**Exercise description**
Select, from the data, each line where "queries" occurs.

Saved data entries
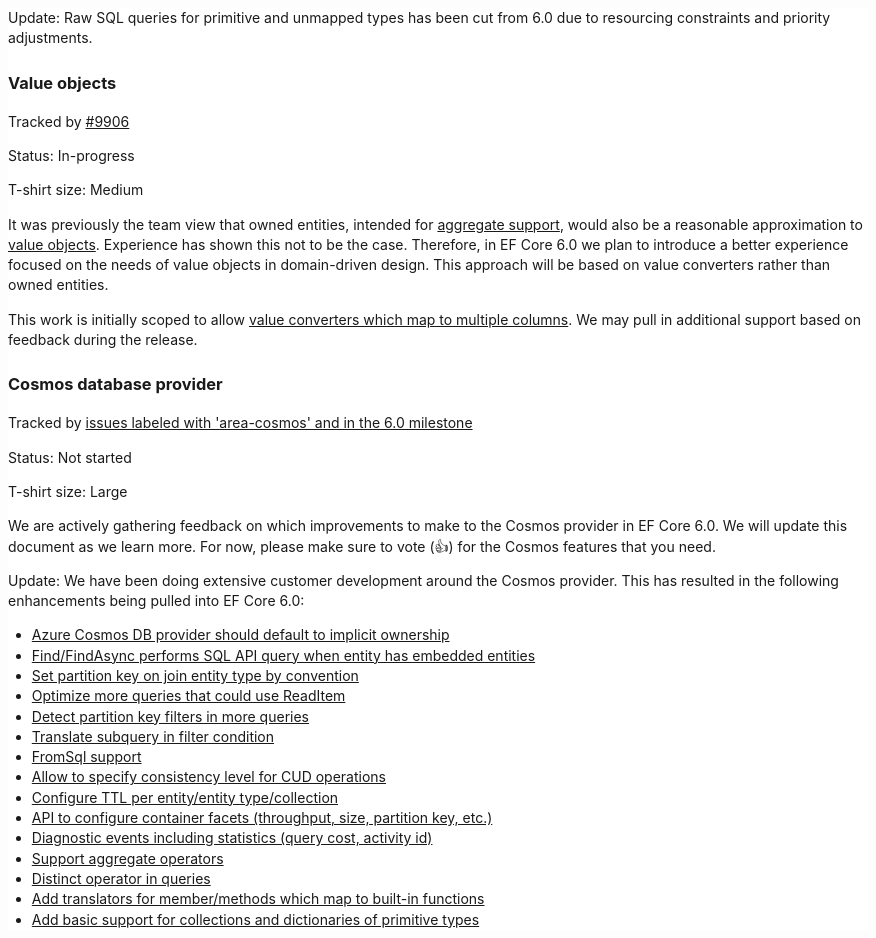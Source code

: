 Update: Raw SQL queries for primitive and unmapped types has been cut from 6.0 due to resourcing constraints and priority adjustments.

### Value objects

Tracked by [#9906](https://github.com/dotnet/efcore/issues/9906)

Status: In-progress

T-shirt size: Medium

It was previously the team view that owned entities, intended for [aggregate support](https://www.martinfowler.com/bliki/DDD_Aggregate.html), would also be a reasonable approximation to [value objects](https://www.martinfowler.com/bliki/ValueObject.html). Experience has shown this not to be the case. Therefore, in EF Core 6.0 we plan to introduce a better experience focused on the needs of value objects in domain-driven design. This approach will be based on value converters rather than owned entities.

This work is initially scoped to allow [value converters which map to multiple columns](https://github.com/dotnet/efcore/issues/13947). We may pull in additional support based on feedback during the release.

### Cosmos database provider

Tracked by [issues labeled with 'area-cosmos' and in the 6.0 milestone](https://github.com/dotnet/efcore/issues?q=is%3Aopen+is%3Aissue+milestone%3A6.0.0+label%3Aarea-cosmos)

Status: Not started

T-shirt size: Large

We are actively gathering feedback on which improvements to make to the Cosmos provider in EF Core 6.0. We will update this document as we learn more. For now, please make sure to vote (👍) for the Cosmos features that you need.

Update: We have been doing extensive customer development around the Cosmos provider. This has resulted in the following enhancements being pulled into EF Core 6.0:

- [Azure Cosmos DB provider should default to implicit ownership](https://github.com/dotnet/efcore/issues/24803)
- [Find/FindAsync performs SQL API query when entity has embedded entities](https://github.com/dotnet/efcore/issues/24202)
- [Set partition key on join entity type by convention](https://github.com/dotnet/efcore/issues/23491)
- [Optimize more queries that could use ReadItem](https://github.com/dotnet/efcore/issues/20693)
- [Detect partition key filters in more queries](https://github.com/dotnet/efcore/issues/20350)
- [Translate subquery in filter condition](https://github.com/dotnet/efcore/issues/17957)
- [FromSql support](https://github.com/dotnet/efcore/issues/17311)
- [Allow to specify consistency level for CUD operations](https://github.com/dotnet/efcore/issues/17309)
- [Configure TTL per entity/entity type/collection](https://github.com/dotnet/efcore/issues/17307)
- [API to configure container facets (throughput, size, partition key, etc.)](https://github.com/dotnet/efcore/issues/17301)
- [Diagnostic events including statistics (query cost, activity id)](https://github.com/dotnet/efcore/issues/17298)
- [Support aggregate operators](https://github.com/dotnet/efcore/issues/16146)
- [Distinct operator in queries](https://github.com/dotnet/efcore/issues/16144)
- [Add translators for member/methods which map to built-in functions](https://github.com/dotnet/efcore/issues/16143)
- [Add basic support for collections and dictionaries of primitive types](https://github.com/dotnet/efcore/issues/14762)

**Answer below**
: Update: Raw SQL queries for primitive and unmapped types has been cut from 6.0 due to resourcing constraints and priority adjustments.
- [Optimize more queries that could use ReadItem](https://github.com/dotnet/efcore/issues/20693)
- [Detect partition key filters in more queries](https://github.com/dotnet/efcore/issues/20350)
- [Distinct operator in queries](https://github.com/dotnet/efcore/issues/16144)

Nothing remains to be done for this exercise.